In Flanders, the last provider of DVB-T2, digital terrestrial television, will disappear at the end of August. TV Vlaanderen has informed its Antenne TV customers that the service is ending “due to declining interest”.

“Due to declining interest in watching TV via DVB-T and the rapid development of alternative ways of watching via streaming, we are saying goodbye to Antenna TV. 5 years after the launch, the number of Antenne TV customers is insufficient to justify further necessary investments,” said the email that Antenne TV customers received today.

“TV VLAANDEREN’s television offering has developed further in recent years and, in addition to TV via satellite, we have been offering an extensive streaming TV product, APP TV, for more than 3 years. This streaming product gives us the opportunity to offer much more content for a similar price, such as video on demand from CANAL+ and Belgian football via DAZN Eleven. That is why Antenne TV will unfortunately no longer be available from September 1, 2024.”
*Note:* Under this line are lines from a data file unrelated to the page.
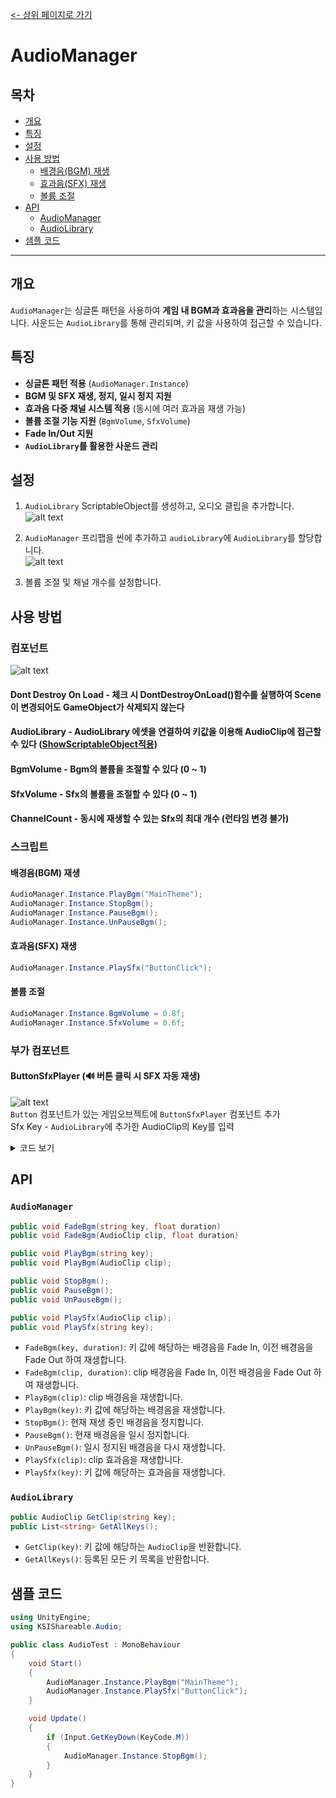 [<- 상위 페이지로 가기](../../../README.md)  

# AudioManager

## 목차
- [개요](#개요)
- [특징](#특징)
- [설정](#설정)
- [사용 방법](#사용-방법)
  - [배경음(BGM) 재생](#배경음bgm-재생)
  - [효과음(SFX) 재생](#효과음sfx-재생)
  - [볼륨 조절](#볼륨-조절)
- [API](#api)
  - [AudioManager](#audiomanager)
  - [AudioLibrary](#audiolibrary)
- [샘플 코드](#샘플-코드)

---

## 개요
`AudioManager`는 싱글톤 패턴을 사용하여 **게임 내 BGM과 효과음을 관리**하는 시스템입니다.
사운드는 `AudioLibrary`를 통해 관리되며, 키 값을 사용하여 접근할 수 있습니다.

## 특징
- **싱글톤 패턴 적용** (`AudioManager.Instance`)
- **BGM 및 SFX 재생, 정지, 일시 정지 지원**
- **효과음 다중 채널 시스템 적용** (동시에 여러 효과음 재생 가능)
- **볼륨 조절 기능 지원** (`BgmVolume`, `SfxVolume`)
- **Fade In/Out 지원**
- **`AudioLibrary`를 활용한 사운드 관리**

## 설정
1. `AudioLibrary` ScriptableObject를 생성하고, 오디오 클립을 추가합니다.
![alt text](READMEImage~/CreateAudioLibrary.png)  

2. `AudioManager` 프리팹을 씬에 추가하고 `audioLibrary`에 `AudioLibrary`를 할당합니다.  
![alt text](READMEImage~/Component01.png) 

3. 볼륨 조절 및 채널 개수를 설정합니다.

## 사용 방법

### 컴포넌트
![alt text](READMEImage~/Component02.png)
#### Dont Destroy On Load - 체크 시 DontDestroyOnLoad()함수를 실행하여 Scene이 변경되어도 GameObject가 삭제되지 않는다
#### AudioLibrary - AudioLibrary 에셋을 연결하여 키값을 이용해 AudioClip에 접근할 수 있다 ([ShowScriptableObject적용](../../../Editor/ShowScriptableObject/README.md))
#### BgmVolume - Bgm의 볼륨을 조절할 수 있다 (0 ~ 1)
#### SfxVolume - Sfx의 볼륨을 조절할 수 있다 (0 ~ 1)
#### ChannelCount - 동시에 재생할 수 있는 Sfx의 최대 개수 (런타임 변경 불가)

### 스크립트
#### 배경음(BGM) 재생
```csharp
AudioManager.Instance.PlayBgm("MainTheme");
AudioManager.Instance.StopBgm();
AudioManager.Instance.PauseBgm();
AudioManager.Instance.UnPauseBgm();
```

#### 효과음(SFX) 재생
```csharp
AudioManager.Instance.PlaySfx("ButtonClick");
```

#### 볼륨 조절
```csharp
AudioManager.Instance.BgmVolume = 0.8f;
AudioManager.Instance.SfxVolume = 0.6f;
```

### 부가 컴포넌트
#### ButtonSfxPlayer (🔊 버튼 클릭 시 SFX 자동 재생)
![alt text](READMEImage~/ButtonSfxPlayerComponent.png)  
`Button` 컴포넌트가 있는 게임오브젝트에 `ButtonSfxPlayer` 컴포넌트 추가  
Sfx Key - `AudioLibrary`에 추가한 AudioClip의 Key를 입력
<details>
  <summary>코드 보기</summary>

```csharp
public class ButtonSfxPlayer : MonoBehaviour
{
    [SerializeField] private string sfxKey = "ButtonClick";

    private void Awake() {
        Button button = GetComponent<Button>();
        if (button != null) {
            button.onClick.AddListener(() => PlaySfx());
        }
    }

    private void PlaySfx() {
        AudioManager.Instance.PlaySfx(sfxKey);
    }
}
```
</details>

## API

### `AudioManager`
```csharp
public void FadeBgm(string key, float duration)
public void FadeBgm(AudioClip clip, float duration)

public void PlayBgm(string key);
public void PlayBgm(AudioClip clip);

public void StopBgm();
public void PauseBgm();
public void UnPauseBgm();

public void PlaySfx(AudioClip clip);
public void PlaySfx(string key);
```
- `FadeBgm(key, duration)`: 키 값에 해당하는 배경음을 Fade In, 이전 배경음을 Fade Out 하여 재생합니다.
- `FadeBgm(clip, duration)`: clip 배경음을 Fade In, 이전 배경음을 Fade Out 하여 재생합니다.
- `PlayBgm(clip)`: clip 배경음을 재생합니다.
- `PlayBgm(key)`: 키 값에 해당하는 배경음을 재생합니다.
- `StopBgm()`: 현재 재생 중인 배경음을 정지합니다.
- `PauseBgm()`: 현재 배경음을 일시 정지합니다.
- `UnPauseBgm()`: 일시 정지된 배경음을 다시 재생합니다.
- `PlaySfx(clip)`: clip 효과음을 재생합니다.
- `PlaySfx(key)`: 키 값에 해당하는 효과음을 재생합니다.

### `AudioLibrary`
```csharp
public AudioClip GetClip(string key);
public List<string> GetAllKeys();
```
- `GetClip(key)`: 키 값에 해당하는 `AudioClip`을 반환합니다.
- `GetAllKeys()`: 등록된 모든 키 목록을 반환합니다.

## 샘플 코드
```csharp
using UnityEngine;
using KSIShareable.Audio;

public class AudioTest : MonoBehaviour
{
    void Start()
    {
        AudioManager.Instance.PlayBgm("MainTheme");
        AudioManager.Instance.PlaySfx("ButtonClick");
    }

    void Update()
    {
        if (Input.GetKeyDown(KeyCode.M))
        {
            AudioManager.Instance.StopBgm();
        }
    }
}
```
In December 2017, TV Vlaanderen launched the Antenne TV formula, where you could receive a basic package of 15 (commercial) channels via a DVB-T decoder and a regular old-fashioned TV antenna for a monthly subscription of just under 10 euros. The VRT also had its own (open) DVB-T network at the time.

TV Vlaanderen is part of the French Canal+ Group, which is itself part of Vivendi. TV Vlaanderen rented the privatized DVB-T channels for Antenne TV that the Flemish government had given to Norkring (as the only candidate) in 2009. Broadly speaking, these are channels 43 and 46 for Flemish Brabant, East and West Flanders and channels 44 and 47 for Antwerp and Limburg. (click on fiche).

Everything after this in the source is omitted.